> Assigned task: Without including any pictures, retype exactly the lines from the top of the records through the line containing "2° Des articles", that final line included.

Rendered images with source text:
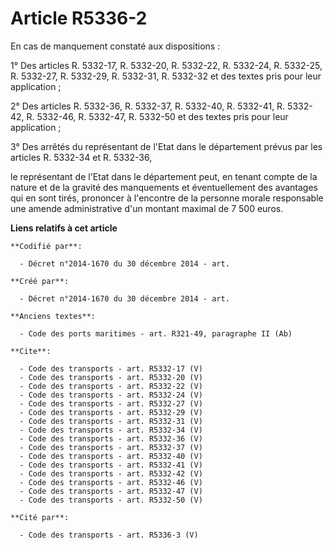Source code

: # Article R5336-2

En cas de manquement constaté aux dispositions : 

1° Des articles R. 5332-17, R. 5332-20, R. 5332-22, R. 5332-24, R. 5332-25, R. 5332-27, R. 5332-29, R. 5332-31, R. 5332-32 et
des textes pris pour leur application ; 

2° Des articles R. 5332-36, R. 5332-37, 
R. 5332-40, R. 5332-41, R. 5332-42, R. 5332-46, R. 5332-47, R. 5332-50 et des textes pris pour leur application ; 

3° Des arrêtés du représentant de l'Etat dans le département prévus par les articles R. 5332-34 et R. 5332-36, 

le représentant de l'Etat dans le département peut, en tenant compte de la nature et de la gravité des manquements et
éventuellement des avantages qui en sont tirés, prononcer à l'encontre de la personne morale responsable une amende
administrative d'un montant maximal de 7 500 euros.

**Liens relatifs à cet article**

	**Codifié par**:

	  - Décret n°2014-1670 du 30 décembre 2014 - art.

	**Créé par**:

	  - Décret n°2014-1670 du 30 décembre 2014 - art.

	**Anciens textes**:

	  - Code des ports maritimes - art. R321-49, paragraphe II (Ab)

	**Cite**:

	  - Code des transports - art. R5332-17 (V)
	  - Code des transports - art. R5332-20 (V)
	  - Code des transports - art. R5332-22 (V)
	  - Code des transports - art. R5332-24 (V)
	  - Code des transports - art. R5332-27 (V)
	  - Code des transports - art. R5332-29 (V)
	  - Code des transports - art. R5332-31 (V)
	  - Code des transports - art. R5332-34 (V)
	  - Code des transports - art. R5332-36 (V)
	  - Code des transports - art. R5332-37 (V)
	  - Code des transports - art. R5332-40 (V)
	  - Code des transports - art. R5332-41 (V)
	  - Code des transports - art. R5332-42 (V)
	  - Code des transports - art. R5332-46 (V)
	  - Code des transports - art. R5332-47 (V)
	  - Code des transports - art. R5332-50 (V)

	**Cité par**:

	  - Code des transports - art. R5336-3 (V)
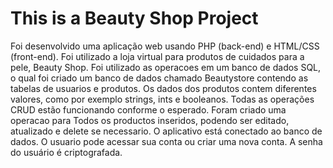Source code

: # This is a Beauty Shop Project

Foi desenvolvido uma aplicação web usando PHP (back-end) e HTML/CSS (front-end).
Foi utilizado a loja virtual para produtos de cuidados para a pele, Beauty Shop. 
Foi utilizado as operacoes em um banco de dados SQL, o qual foi criado um banco de dados chamado Beautystore contendo as tabelas de usuarios e produtos. 
Os dados dos produtos contem diferentes valores, como por exemplo strings, ints e booleanos.
Todas as operações CRUD estão funcionando conforme o esperado. Foram criado uma operacao para Todos os productos inseridos, podendo ser editado, atualizado e delete se necessario.
O aplicativo está conectado ao banco de dados. 
O usuario pode acessar sua conta ou criar uma nova conta. A senha do usuário é criptografada.
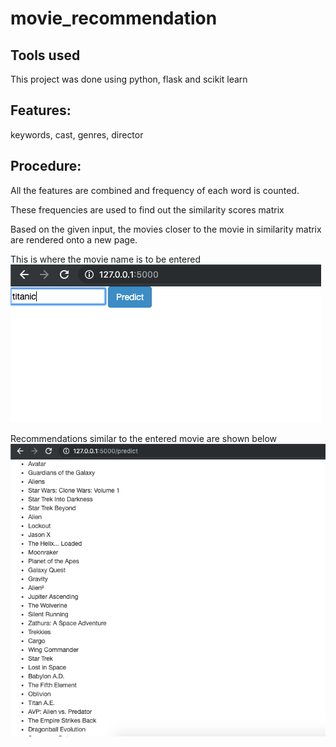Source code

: # movie_recommendation

## Tools used
This project was done using python, flask and scikit learn

## Features:
keywords, cast, genres, director

## Procedure:
All the features are combined and frequency of each word is counted.

These frequencies are used to find out the similarity scores matrix

Based on the given input, the movies closer to the movie in similarity matrix are rendered onto a new page.

This is where the movie name is to be entered
![](images/movie_recommendations_1.png)

Recommendations similar to the entered movie are shown below
![](images/movie_recommendations_2.png)
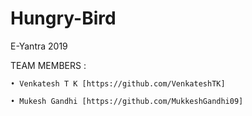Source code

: # Hungry-Bird
E-Yantra 2019

TEAM MEMBERS :

    • Venkatesh T K [https://github.com/VenkateshTK] 
    
    • Mukesh Gandhi [https://github.com/MukkeshGandhi09]   
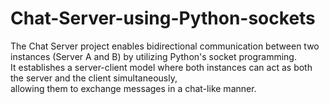 # Chat-Server-using-Python-sockets
The Chat Server project enables bidirectional communication between two instances (Server A and B) by utilizing Python's socket programming.   
It establishes a server-client model where both instances can act as both the server and the client simultaneously,   
allowing them to exchange messages in a chat-like manner.
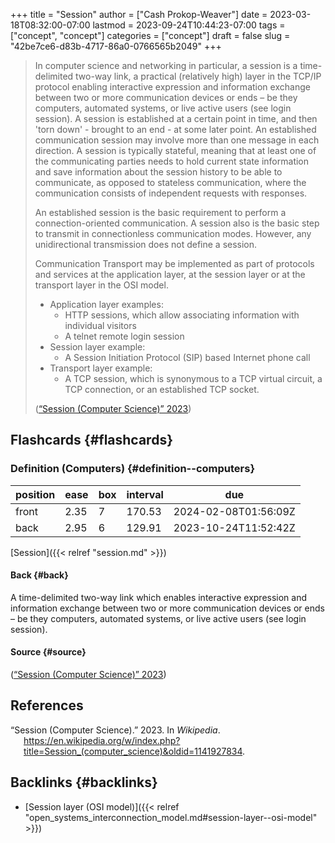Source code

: +++
title = "Session"
author = ["Cash Prokop-Weaver"]
date = 2023-03-18T08:32:00-07:00
lastmod = 2023-09-24T10:44:23-07:00
tags = ["concept", "concept"]
categories = ["concept"]
draft = false
slug = "42be7ce6-d83b-4717-86a0-0766565b2049"
+++

> In computer science and networking in particular, a session is a time-delimited two-way link, a practical (relatively high) layer in the TCP/IP protocol enabling interactive expression and information exchange between two or more communication devices or ends – be they computers, automated systems, or live active users (see login session). A session is established at a certain point in time, and then 'torn down' - brought to an end - at some later point. An established communication session may involve more than one message in each direction. A session is typically stateful, meaning that at least one of the communicating parties needs to hold current state information and save information about the session history to be able to communicate, as opposed to stateless communication, where the communication consists of independent requests with responses.
>
> An established session is the basic requirement to perform a connection-oriented communication. A session also is the basic step to transmit in connectionless communication modes. However, any unidirectional transmission does not define a session.
>
> Communication Transport may be implemented as part of protocols and services at the application layer, at the session layer or at the transport layer in the OSI model.
>
> -   Application layer examples:
>     -   HTTP sessions, which allow associating information with individual visitors
>     -   A telnet remote login session
> -   Session layer example:
>     -   A Session Initiation Protocol (SIP) based Internet phone call
> -   Transport layer example:
>     -   A TCP session, which is synonymous to a TCP virtual circuit, a TCP connection, or an established TCP socket.
>
> (<a href="#citeproc_bib_item_1">“Session (Computer Science)” 2023</a>)


## Flashcards {#flashcards}


### Definition (Computers) {#definition--computers}

| position | ease | box | interval | due                  |
|----------|------|-----|----------|----------------------|
| front    | 2.35 | 7   | 170.53   | 2024-02-08T01:56:09Z |
| back     | 2.95 | 6   | 129.91   | 2023-10-24T11:52:42Z |

[Session]({{< relref "session.md" >}})


#### Back {#back}

A time-delimited two-way link which enables interactive expression and information exchange between two or more communication devices or ends – be they computers, automated systems, or live active users (see login session).


#### Source {#source}

(<a href="#citeproc_bib_item_1">“Session (Computer Science)” 2023</a>)

## References

<style>.csl-entry{text-indent: -1.5em; margin-left: 1.5em;}</style><div class="csl-bib-body">
  <div class="csl-entry"><a id="citeproc_bib_item_1"></a>“Session (Computer Science).” 2023. In <i>Wikipedia</i>. <a href="https://en.wikipedia.org/w/index.php?title=Session_(computer_science)&oldid=1141927834">https://en.wikipedia.org/w/index.php?title=Session_(computer_science)&#38;oldid=1141927834</a>.</div>
</div>


## Backlinks {#backlinks}

-   [Session layer (OSI model)]({{< relref "open_systems_interconnection_model.md#session-layer--osi-model" >}})
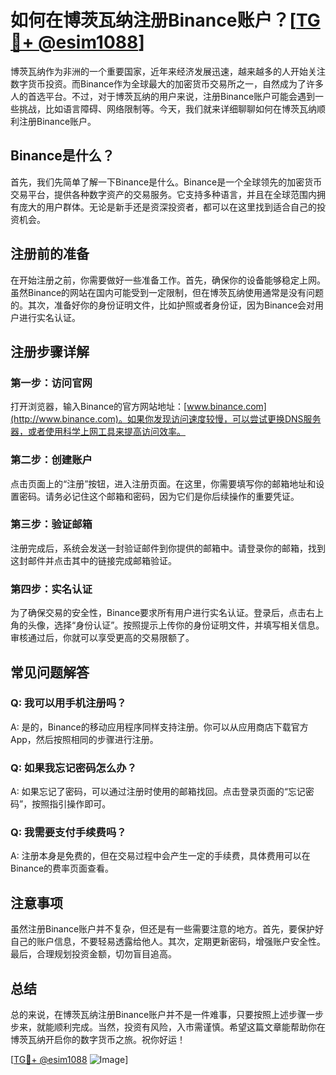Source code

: # 如何在博茨瓦纳注册Binance账户？[[TG💪+ @esim1088](https://t.me/s/esim1088)]

博茨瓦纳作为非洲的一个重要国家，近年来经济发展迅速，越来越多的人开始关注数字货币投资。而Binance作为全球最大的加密货币交易所之一，自然成为了许多人的首选平台。不过，对于博茨瓦纳的用户来说，注册Binance账户可能会遇到一些挑战，比如语言障碍、网络限制等。今天，我们就来详细聊聊如何在博茨瓦纳顺利注册Binance账户。

## Binance是什么？

首先，我们先简单了解一下Binance是什么。Binance是一个全球领先的加密货币交易平台，提供各种数字资产的交易服务。它支持多种语言，并且在全球范围内拥有庞大的用户群体。无论是新手还是资深投资者，都可以在这里找到适合自己的投资机会。

## 注册前的准备

在开始注册之前，你需要做好一些准备工作。首先，确保你的设备能够稳定上网。虽然Binance的网站在国内可能受到一定限制，但在博茨瓦纳使用通常是没有问题的。其次，准备好你的身份证明文件，比如护照或者身份证，因为Binance会对用户进行实名认证。

## 注册步骤详解

### 第一步：访问官网

打开浏览器，输入Binance的官方网站地址：[www.binance.com](http://www.binance.com)。如果你发现访问速度较慢，可以尝试更换DNS服务器，或者使用科学上网工具来提高访问效率。

### 第二步：创建账户

点击页面上的“注册”按钮，进入注册页面。在这里，你需要填写你的邮箱地址和设置密码。请务必记住这个邮箱和密码，因为它们是你后续操作的重要凭证。

### 第三步：验证邮箱

注册完成后，系统会发送一封验证邮件到你提供的邮箱中。请登录你的邮箱，找到这封邮件并点击其中的链接完成邮箱验证。

### 第四步：实名认证

为了确保交易的安全性，Binance要求所有用户进行实名认证。登录后，点击右上角的头像，选择“身份认证”。按照提示上传你的身份证明文件，并填写相关信息。审核通过后，你就可以享受更高的交易限额了。

## 常见问题解答

### Q: 我可以用手机注册吗？
A: 是的，Binance的移动应用程序同样支持注册。你可以从应用商店下载官方App，然后按照相同的步骤进行注册。

### Q: 如果我忘记密码怎么办？
A: 如果忘记了密码，可以通过注册时使用的邮箱找回。点击登录页面的“忘记密码”，按照指引操作即可。

### Q: 我需要支付手续费吗？
A: 注册本身是免费的，但在交易过程中会产生一定的手续费，具体费用可以在Binance的费率页面查看。

## 注意事项

虽然注册Binance账户并不复杂，但还是有一些需要注意的地方。首先，要保护好自己的账户信息，不要轻易透露给他人。其次，定期更新密码，增强账户安全性。最后，合理规划投资金额，切勿盲目追高。

## 总结

总的来说，在博茨瓦纳注册Binance账户并不是一件难事，只要按照上述步骤一步步来，就能顺利完成。当然，投资有风险，入市需谨慎。希望这篇文章能帮助你在博茨瓦纳开启你的数字货币之旅。祝你好运！

[[TG💪+ @esim1088](https://t.me/s/esim1088) ![Image](https://i.postimg.cc/4NQfJmqS/Snipaste-2025-05-13-00-14-12.png)]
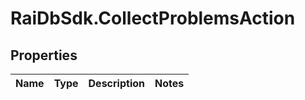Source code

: # RaiDbSdk.CollectProblemsAction

## Properties

Name | Type | Description | Notes
------------ | ------------- | ------------- | -------------


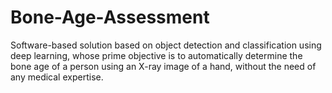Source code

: # Bone-Age-Assessment
Software-based solution based on object detection and classification using deep learning, whose prime objective is to automatically determine the bone age of a person using an X-ray image of a hand, without the need of any medical expertise.
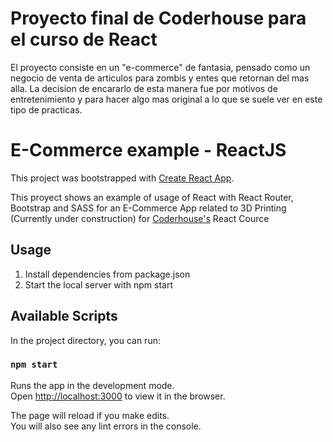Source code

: # Proyecto final de Coderhouse para el curso de React

El proyecto consiste en un "e-commerce" de fantasia, pensado como un negocio de venta de articulos para zombis y entes que retornan del mas alla. La decision de encararlo de esta manera fue por motivos de entretenimiento y para hacer algo mas original a lo que se suele ver en este tipo de practicas.

# E-Commerce example - ReactJS

This project was bootstrapped with [Create React App](https://github.com/facebook/create-react-app).

This proyect shows an example of usage of React with React Router, Bootstrap and SASS for an E-Commerce App related to 3D Printing (Currently under construction) for [Coderhouse's](https://www.coderhouse.com) React Cource


## Usage

1. Install dependencies from package.json
2. Start the local server with npm start

## Available Scripts

In the project directory, you can run:

### `npm start`

Runs the app in the development mode.\
Open [http://localhost:3000](http://localhost:3000) to view it in the browser.

The page will reload if you make edits.\
You will also see any lint errors in the console.
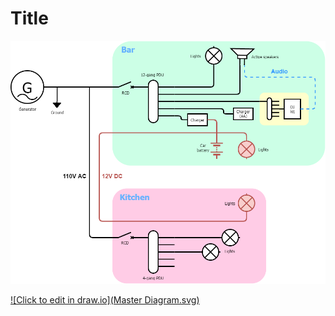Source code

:# Title 

![alt text](https://github.com/fsackur/SLAP/blob/Diagram/Diagrams/Master%20Diagram.png)

[![Click to edit in draw.io](Master Diagram.svg)](../drawio-github/edit-diagram.html?repo=SLAP&path=Master%2FDiagram.xml)
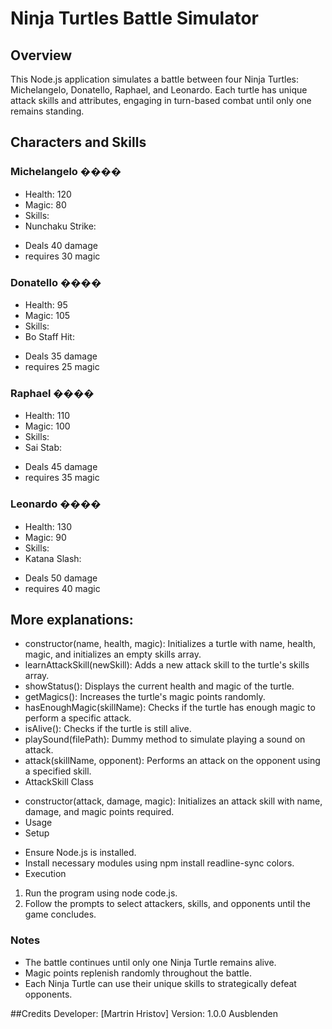 # Ninja Turtles Battle Simulator

## Overview

This Node.js application simulates a battle between four Ninja Turtles: Michelangelo, Donatello, Raphael, and Leonardo. Each turtle has unique attack skills and attributes, engaging in turn-based combat until only one remains standing.

## Characters and Skills

### Michelangelo ����

- Health: 120
- Magic: 80
- Skills:
- Nunchaku Strike:

* Deals 40 damage
* requires 30 magic

### Donatello ����

- Health: 95
- Magic: 105
- Skills:
- Bo Staff Hit:

* Deals 35 damage
* requires 25 magic

### Raphael ����

- Health: 110
- Magic: 100
- Skills:
- Sai Stab:

* Deals 45 damage
* requires 35 magic

### Leonardo ����

- Health: 130
- Magic: 90
- Skills:
- Katana Slash:

* Deals 50 damage
* requires 40 magic

## More explanations:

- constructor(name, health, magic): Initializes a turtle with name, health, magic, and initializes an empty skills array.
- learnAttackSkill(newSkill): Adds a new attack skill to the turtle's skills array.
- showStatus(): Displays the current health and magic of the turtle.
- getMagics(): Increases the turtle's magic points randomly.
- hasEnoughMagic(skillName): Checks if the turtle has enough magic to perform a specific attack.
- isAlive(): Checks if the turtle is still alive.
- playSound(filePath): Dummy method to simulate playing a sound on attack.
- attack(skillName, opponent): Performs an attack on the opponent using a specified skill.
- AttackSkill Class

* constructor(attack, damage, magic): Initializes an attack skill with name, damage, and magic points required.
* Usage
* Setup

- Ensure Node.js is installed.
- Install necessary modules using npm install readline-sync colors.
- Execution

1. Run the program using node code.js.
2. Follow the prompts to select attackers, skills, and opponents until the game concludes.

### Notes

- The battle continues until only one Ninja Turtle remains alive.
- Magic points replenish randomly throughout the battle.
- Each Ninja Turtle can use their unique skills to strategically defeat opponents.

##Credits
Developer: [Martrin Hristov]
Version: 1.0.0
Ausblenden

> Answer space:
Source code

: # Article R5336-2

En cas de manquement constaté aux dispositions : 

1° Des articles R. 5332-17, R. 5332-20, R. 5332-22, R. 5332-24, R. 5332-25, R. 5332-27, R. 5332-29, R. 5332-31, R. 5332-32 et
des textes pris pour leur application ; 

2° Des articles R. 5332-36, R. 5332-37, 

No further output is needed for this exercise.